A Home That’s Just for Me

When you live alone, you don’t have to compromise on how your home looks or functions. You don’t have to explain your layout, your colour choices, your furniture (or lack of it), or why your desk is there instead of a kitchen table. (Easy access to the fridge is important, OK?)

You don’t have to think about whether the space “makes sense” to anyone but you.

And that’s the joy of it.

My home isn’t designed for guests. It’s designed for me. It’s set up for how I actually live—not for how I’d want someone else to see it.

I have a sofa I rarely use, and for the rare occasions I have a friend stay, it folds out into a bed. Mostly, it has a jacket or two on it. I have a stand near my front door, that’s for my motorbike jacket and helmet. It makes sense there. For me.

The chair that fits my back. The desk that holds just what I need. The cushions that make me smile. The stack of books that migrates across the house, always close but rarely tidy.

The way I’ve arranged things is personal, functional, and occasionally unconventional, whimsical. I’ve moved desks between rooms when the light changed. I’ve changed the purpose of a space because my life changed. I’ve chosen comfort and utility over convention.

I had a spare desktop bookshelf, so my bedroom chest of drawers now has a bookshelf on top of it. Why not?

My living room is my workspace and gaming zone. My bedroom has no TV, no distractions—just calm. My kitchen has a drawer full of random things that make sense only to me. It’s not chaos. It’s mine.

My writing desk is cluttered but curated, it’s an intentional space, and everything on there makes me happy in some small way—the satanic duck (that’s Baphomet) I talk to when I’m thinking things through, the helpful raven (That’s Matthew, he holds a light for me), the brass octopus (who doesn’t have a name yet) who sits atop my small stack of index cards that relate to my current WIP.

When you live alone, you get to create an environment that reflects your habits, your moods, your priorities.
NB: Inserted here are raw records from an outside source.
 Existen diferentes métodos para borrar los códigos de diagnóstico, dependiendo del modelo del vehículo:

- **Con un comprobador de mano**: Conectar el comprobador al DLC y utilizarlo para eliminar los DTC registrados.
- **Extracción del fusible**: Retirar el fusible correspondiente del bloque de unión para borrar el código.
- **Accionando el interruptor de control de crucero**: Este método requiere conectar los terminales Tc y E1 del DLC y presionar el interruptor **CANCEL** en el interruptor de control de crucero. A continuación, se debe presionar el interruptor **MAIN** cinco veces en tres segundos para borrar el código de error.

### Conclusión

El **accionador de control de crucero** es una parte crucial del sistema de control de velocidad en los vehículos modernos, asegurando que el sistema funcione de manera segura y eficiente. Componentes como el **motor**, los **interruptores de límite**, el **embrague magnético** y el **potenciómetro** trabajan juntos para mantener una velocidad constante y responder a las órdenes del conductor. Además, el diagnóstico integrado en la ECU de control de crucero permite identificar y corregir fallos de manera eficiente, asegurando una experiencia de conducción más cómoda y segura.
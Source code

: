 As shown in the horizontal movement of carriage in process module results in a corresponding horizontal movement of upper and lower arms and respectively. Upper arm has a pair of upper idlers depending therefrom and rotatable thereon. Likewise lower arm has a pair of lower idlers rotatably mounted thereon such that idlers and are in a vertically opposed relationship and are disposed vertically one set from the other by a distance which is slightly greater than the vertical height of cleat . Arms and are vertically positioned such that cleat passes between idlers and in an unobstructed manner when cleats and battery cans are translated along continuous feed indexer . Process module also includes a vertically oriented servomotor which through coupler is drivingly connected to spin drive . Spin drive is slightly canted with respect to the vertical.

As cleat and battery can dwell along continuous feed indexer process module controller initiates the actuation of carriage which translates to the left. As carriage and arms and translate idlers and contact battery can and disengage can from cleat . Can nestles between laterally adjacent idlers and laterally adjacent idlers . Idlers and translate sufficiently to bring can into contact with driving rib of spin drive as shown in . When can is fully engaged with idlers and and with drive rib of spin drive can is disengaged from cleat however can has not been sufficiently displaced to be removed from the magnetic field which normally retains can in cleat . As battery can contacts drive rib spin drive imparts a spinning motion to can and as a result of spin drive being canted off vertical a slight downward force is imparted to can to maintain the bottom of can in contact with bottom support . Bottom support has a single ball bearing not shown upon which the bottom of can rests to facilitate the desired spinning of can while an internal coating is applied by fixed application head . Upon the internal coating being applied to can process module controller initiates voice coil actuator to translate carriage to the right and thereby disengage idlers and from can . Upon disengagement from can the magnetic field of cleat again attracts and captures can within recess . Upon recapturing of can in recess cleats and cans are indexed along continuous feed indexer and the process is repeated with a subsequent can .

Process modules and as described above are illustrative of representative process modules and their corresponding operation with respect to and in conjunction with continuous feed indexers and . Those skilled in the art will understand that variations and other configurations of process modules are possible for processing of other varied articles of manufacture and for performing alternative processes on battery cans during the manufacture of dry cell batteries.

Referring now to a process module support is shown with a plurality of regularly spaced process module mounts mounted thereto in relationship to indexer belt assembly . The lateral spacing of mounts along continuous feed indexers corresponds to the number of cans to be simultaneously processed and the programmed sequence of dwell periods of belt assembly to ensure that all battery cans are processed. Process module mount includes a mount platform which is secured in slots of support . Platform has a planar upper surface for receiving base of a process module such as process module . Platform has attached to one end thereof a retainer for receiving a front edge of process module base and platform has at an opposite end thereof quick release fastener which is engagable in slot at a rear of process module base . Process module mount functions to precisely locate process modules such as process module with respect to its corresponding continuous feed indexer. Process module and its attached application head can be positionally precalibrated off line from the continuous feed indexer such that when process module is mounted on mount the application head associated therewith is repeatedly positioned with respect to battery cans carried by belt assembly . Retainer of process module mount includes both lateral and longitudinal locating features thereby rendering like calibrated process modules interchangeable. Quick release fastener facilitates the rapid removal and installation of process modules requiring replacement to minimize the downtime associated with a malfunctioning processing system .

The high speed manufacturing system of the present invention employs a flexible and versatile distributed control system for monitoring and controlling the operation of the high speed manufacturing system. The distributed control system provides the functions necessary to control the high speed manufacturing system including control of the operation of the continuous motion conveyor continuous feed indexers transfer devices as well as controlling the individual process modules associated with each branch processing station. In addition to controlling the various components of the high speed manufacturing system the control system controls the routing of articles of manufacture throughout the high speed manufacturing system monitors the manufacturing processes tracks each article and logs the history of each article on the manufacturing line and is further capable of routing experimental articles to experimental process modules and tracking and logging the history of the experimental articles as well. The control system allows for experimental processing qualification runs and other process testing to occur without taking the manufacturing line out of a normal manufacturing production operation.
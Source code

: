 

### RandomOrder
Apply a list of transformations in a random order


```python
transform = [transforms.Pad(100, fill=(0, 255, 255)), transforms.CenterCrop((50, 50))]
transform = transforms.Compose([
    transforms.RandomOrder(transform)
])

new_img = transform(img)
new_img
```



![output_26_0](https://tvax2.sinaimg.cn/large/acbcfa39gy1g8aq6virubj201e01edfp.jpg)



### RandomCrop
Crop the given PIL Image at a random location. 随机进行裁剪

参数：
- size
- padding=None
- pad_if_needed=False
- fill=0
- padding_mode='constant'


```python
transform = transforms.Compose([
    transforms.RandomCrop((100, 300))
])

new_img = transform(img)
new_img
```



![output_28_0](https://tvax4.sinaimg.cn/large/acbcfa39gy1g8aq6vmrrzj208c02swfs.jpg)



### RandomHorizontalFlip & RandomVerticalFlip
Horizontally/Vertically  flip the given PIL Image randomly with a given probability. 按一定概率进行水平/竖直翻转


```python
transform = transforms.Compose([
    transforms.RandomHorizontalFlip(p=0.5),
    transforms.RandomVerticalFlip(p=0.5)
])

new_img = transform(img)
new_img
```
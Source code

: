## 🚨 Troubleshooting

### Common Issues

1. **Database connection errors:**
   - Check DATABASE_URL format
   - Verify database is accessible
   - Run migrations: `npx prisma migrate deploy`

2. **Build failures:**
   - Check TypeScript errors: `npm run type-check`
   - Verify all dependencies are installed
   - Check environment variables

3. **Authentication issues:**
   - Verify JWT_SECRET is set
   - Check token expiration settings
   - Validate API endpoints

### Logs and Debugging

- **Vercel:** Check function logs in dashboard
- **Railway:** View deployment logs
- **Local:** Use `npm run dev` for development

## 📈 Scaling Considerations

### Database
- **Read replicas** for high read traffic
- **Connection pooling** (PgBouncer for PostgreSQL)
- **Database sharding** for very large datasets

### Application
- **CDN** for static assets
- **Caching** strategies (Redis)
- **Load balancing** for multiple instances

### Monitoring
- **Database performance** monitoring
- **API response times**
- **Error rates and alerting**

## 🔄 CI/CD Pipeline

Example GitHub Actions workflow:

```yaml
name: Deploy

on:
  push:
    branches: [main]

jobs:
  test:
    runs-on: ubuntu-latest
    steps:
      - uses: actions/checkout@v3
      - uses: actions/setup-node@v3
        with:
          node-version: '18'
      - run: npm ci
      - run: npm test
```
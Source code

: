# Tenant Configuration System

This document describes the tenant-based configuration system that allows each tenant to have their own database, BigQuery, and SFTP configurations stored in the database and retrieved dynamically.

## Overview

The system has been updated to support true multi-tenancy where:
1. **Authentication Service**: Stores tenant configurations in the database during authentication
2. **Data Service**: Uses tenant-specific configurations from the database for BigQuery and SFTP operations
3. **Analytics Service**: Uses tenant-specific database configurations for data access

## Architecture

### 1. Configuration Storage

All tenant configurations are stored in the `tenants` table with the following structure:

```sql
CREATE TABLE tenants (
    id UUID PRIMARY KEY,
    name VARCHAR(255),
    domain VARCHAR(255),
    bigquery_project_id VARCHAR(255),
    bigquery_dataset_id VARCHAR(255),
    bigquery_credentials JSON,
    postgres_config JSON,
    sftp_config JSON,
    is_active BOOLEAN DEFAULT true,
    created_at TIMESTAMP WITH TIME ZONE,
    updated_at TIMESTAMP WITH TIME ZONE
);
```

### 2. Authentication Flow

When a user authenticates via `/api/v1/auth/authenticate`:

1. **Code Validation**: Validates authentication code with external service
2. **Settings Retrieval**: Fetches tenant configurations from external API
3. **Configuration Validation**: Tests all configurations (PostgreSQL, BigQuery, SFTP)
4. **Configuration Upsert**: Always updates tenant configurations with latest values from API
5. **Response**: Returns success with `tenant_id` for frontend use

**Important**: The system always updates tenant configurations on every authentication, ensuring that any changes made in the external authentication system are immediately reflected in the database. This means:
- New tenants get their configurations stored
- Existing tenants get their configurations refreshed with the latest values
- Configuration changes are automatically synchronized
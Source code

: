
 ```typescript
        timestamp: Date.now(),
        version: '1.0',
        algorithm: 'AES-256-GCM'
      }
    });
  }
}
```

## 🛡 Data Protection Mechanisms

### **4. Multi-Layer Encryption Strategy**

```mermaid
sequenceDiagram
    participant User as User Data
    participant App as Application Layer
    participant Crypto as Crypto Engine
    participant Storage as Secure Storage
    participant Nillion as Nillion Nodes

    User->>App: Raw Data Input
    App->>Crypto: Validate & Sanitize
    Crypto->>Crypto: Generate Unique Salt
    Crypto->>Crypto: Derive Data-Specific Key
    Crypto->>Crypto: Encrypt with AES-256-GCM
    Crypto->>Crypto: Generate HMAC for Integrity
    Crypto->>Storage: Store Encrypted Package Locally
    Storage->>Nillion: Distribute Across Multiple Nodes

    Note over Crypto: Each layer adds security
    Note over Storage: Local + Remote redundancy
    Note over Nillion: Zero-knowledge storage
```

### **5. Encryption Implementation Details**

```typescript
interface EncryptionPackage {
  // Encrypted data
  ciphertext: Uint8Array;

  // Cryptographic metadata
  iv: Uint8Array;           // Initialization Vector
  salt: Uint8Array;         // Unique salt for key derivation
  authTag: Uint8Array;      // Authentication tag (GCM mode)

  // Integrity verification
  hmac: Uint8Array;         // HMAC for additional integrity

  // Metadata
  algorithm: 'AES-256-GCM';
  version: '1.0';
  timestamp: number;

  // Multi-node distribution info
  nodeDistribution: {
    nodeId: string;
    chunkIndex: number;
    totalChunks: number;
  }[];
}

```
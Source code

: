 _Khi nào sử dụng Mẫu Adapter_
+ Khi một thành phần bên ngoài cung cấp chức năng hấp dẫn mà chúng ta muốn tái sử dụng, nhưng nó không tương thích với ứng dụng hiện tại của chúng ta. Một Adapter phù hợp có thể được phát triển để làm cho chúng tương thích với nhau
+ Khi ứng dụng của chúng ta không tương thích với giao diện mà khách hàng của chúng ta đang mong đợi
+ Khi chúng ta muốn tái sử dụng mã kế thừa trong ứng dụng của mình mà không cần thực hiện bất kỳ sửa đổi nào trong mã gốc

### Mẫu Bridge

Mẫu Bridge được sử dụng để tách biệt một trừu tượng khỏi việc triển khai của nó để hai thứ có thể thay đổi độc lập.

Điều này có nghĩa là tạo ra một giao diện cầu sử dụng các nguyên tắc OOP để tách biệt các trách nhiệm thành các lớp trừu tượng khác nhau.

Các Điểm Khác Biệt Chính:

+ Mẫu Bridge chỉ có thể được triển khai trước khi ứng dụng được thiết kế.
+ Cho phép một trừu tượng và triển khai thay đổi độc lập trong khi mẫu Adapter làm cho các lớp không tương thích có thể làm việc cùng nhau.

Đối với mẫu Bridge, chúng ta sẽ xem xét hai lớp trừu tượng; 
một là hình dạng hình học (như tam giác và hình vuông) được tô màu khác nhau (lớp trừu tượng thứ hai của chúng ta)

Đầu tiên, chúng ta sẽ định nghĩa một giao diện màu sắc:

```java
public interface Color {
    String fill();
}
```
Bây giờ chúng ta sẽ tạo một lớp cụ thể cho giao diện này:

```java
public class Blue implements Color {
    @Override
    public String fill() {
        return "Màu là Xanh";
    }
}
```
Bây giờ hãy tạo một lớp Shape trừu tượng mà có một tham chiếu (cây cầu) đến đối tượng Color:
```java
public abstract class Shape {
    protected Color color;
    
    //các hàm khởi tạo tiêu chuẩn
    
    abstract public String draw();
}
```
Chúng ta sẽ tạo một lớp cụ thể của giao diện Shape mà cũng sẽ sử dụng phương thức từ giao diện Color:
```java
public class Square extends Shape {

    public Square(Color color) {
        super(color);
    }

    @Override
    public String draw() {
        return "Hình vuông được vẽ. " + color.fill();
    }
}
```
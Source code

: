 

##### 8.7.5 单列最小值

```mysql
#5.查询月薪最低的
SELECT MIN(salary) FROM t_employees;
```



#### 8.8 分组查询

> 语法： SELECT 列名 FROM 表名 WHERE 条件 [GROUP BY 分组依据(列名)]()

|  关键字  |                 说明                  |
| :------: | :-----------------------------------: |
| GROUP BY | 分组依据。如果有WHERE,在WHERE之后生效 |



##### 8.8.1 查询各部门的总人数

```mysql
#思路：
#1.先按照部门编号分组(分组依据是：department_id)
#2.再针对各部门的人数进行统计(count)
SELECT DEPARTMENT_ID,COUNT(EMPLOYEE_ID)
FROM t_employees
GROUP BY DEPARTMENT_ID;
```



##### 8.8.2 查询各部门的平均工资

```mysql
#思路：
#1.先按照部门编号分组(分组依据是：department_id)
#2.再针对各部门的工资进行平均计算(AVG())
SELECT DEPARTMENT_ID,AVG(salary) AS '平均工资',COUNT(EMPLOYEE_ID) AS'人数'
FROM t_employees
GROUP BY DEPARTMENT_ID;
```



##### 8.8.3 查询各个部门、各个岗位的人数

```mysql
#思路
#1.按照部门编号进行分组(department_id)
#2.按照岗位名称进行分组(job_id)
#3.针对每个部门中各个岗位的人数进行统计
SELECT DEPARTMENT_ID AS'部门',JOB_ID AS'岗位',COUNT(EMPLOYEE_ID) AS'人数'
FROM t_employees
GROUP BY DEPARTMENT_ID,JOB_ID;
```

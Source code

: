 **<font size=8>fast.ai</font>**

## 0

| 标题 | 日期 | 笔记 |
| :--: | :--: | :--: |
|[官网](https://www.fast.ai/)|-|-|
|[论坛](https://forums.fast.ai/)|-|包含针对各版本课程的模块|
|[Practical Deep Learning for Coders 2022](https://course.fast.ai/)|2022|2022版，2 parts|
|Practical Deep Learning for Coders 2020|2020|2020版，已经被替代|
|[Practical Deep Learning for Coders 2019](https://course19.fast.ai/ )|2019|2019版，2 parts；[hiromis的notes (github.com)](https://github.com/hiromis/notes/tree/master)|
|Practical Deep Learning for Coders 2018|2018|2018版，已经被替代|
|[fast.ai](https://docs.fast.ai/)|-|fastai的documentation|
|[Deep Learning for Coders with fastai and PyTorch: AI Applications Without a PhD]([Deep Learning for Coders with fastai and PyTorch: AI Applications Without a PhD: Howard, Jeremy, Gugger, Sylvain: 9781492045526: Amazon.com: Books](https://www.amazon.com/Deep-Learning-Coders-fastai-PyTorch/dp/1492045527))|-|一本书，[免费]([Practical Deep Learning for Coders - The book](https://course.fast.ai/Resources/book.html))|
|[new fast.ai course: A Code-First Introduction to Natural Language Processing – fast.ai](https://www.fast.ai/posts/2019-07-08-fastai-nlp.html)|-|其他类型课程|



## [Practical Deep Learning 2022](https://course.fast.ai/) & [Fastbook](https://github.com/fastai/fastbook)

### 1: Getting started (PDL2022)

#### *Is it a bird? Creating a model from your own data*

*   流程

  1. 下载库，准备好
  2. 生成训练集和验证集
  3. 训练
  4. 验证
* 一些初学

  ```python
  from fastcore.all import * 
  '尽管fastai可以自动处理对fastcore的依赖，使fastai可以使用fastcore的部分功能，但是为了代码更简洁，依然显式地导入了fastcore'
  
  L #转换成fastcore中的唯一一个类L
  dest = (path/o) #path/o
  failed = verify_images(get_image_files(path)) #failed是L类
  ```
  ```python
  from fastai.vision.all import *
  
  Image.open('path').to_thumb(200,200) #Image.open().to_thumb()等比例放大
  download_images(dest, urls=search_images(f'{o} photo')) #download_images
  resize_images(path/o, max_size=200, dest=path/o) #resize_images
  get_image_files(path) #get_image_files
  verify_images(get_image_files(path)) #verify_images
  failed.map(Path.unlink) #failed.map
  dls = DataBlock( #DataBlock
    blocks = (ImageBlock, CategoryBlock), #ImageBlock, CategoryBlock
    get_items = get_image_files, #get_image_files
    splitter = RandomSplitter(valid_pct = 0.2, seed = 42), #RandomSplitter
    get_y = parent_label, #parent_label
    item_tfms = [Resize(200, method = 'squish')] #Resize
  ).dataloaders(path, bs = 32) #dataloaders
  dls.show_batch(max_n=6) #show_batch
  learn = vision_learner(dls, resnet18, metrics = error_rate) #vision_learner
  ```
And maybe that means you eat dinner on the couch with your feet up. Maybe it means your ‘home gym’ is just a yoga mat that never gets put away. Maybe it means your bookshelf is organised by mood, not alphabet.

The point is, it doesn’t need to impress anyone. It just needs to support you.

Your home isn’t a showpiece. It’s your launchpad, your hideout, your sanctuary.

So build it for who you are—not who you think you should be.

And definitely not for who might be visiting.

That’s the freedom of living solo. That’s the magic of making a home just for you.